DATA SHOWN
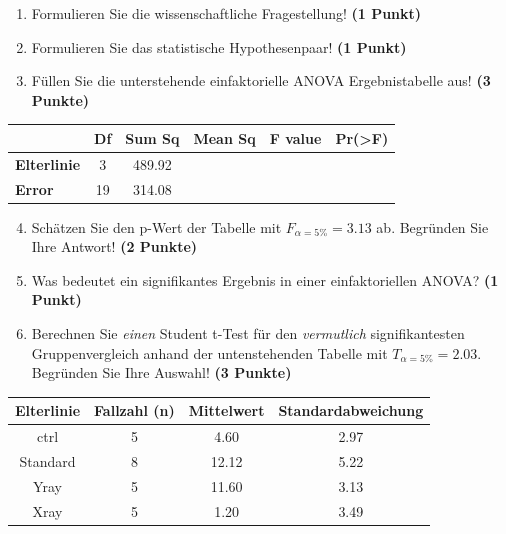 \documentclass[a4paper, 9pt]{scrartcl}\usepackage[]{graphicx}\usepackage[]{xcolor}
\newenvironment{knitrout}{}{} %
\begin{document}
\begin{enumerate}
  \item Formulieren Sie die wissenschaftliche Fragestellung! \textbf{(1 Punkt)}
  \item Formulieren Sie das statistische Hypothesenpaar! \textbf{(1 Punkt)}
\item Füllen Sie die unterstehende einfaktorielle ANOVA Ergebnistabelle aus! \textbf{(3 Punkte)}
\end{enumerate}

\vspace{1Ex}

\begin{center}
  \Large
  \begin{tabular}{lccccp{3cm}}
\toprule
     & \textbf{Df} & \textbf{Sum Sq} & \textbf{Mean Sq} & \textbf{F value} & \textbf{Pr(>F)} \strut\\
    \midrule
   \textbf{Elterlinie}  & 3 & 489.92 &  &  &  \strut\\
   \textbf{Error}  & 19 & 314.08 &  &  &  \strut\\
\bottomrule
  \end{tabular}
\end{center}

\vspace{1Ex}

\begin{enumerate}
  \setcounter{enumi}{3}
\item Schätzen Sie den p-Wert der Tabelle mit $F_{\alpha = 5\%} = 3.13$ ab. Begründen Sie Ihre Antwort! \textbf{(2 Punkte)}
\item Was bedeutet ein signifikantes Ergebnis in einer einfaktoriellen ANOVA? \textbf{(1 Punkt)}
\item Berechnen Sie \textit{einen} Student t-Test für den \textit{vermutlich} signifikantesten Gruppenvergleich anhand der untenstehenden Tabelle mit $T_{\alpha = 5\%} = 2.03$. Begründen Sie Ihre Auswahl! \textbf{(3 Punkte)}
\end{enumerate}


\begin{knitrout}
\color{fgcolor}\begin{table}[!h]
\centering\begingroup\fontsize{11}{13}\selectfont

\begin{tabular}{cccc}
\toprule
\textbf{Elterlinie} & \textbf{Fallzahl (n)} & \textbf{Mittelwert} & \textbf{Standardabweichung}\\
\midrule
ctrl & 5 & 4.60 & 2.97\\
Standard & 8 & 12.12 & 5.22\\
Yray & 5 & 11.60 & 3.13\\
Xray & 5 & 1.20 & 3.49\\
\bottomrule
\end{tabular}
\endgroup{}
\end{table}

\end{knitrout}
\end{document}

---

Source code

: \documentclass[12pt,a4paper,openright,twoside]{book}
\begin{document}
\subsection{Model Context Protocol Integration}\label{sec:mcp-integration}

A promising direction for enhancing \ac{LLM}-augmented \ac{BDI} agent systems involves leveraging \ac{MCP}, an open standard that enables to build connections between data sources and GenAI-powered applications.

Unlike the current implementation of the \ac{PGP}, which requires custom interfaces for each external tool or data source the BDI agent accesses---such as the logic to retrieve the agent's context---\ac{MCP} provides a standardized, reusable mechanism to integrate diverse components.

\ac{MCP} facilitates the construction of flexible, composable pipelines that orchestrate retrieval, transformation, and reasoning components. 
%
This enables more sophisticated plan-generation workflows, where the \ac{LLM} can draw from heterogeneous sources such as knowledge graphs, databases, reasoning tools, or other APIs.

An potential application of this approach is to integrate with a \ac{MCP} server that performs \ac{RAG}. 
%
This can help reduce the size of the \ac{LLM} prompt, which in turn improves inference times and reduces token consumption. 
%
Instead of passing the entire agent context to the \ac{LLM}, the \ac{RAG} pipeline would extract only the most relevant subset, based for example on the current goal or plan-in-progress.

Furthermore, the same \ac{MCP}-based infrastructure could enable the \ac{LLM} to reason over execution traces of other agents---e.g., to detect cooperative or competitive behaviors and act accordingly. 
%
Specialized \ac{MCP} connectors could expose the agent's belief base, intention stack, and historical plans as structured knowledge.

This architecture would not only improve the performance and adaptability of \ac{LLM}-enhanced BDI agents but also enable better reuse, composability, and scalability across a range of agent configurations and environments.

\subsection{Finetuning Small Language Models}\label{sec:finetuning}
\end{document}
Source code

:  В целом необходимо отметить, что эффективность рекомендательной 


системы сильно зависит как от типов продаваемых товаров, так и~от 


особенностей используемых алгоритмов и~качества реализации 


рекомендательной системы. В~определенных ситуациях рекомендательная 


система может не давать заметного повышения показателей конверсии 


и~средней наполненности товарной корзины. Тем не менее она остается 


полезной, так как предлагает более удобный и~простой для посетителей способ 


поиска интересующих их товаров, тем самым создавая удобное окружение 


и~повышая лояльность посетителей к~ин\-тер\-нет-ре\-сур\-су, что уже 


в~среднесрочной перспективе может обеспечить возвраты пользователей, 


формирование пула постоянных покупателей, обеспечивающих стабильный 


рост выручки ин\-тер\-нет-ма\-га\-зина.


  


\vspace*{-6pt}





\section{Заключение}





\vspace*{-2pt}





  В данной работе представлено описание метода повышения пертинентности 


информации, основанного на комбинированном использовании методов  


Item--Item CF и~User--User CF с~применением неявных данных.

ASSIGNMENT
Going through the records above line by line, tally those with the word "Formulieren" and answer with the number only.

TASK RESULT
2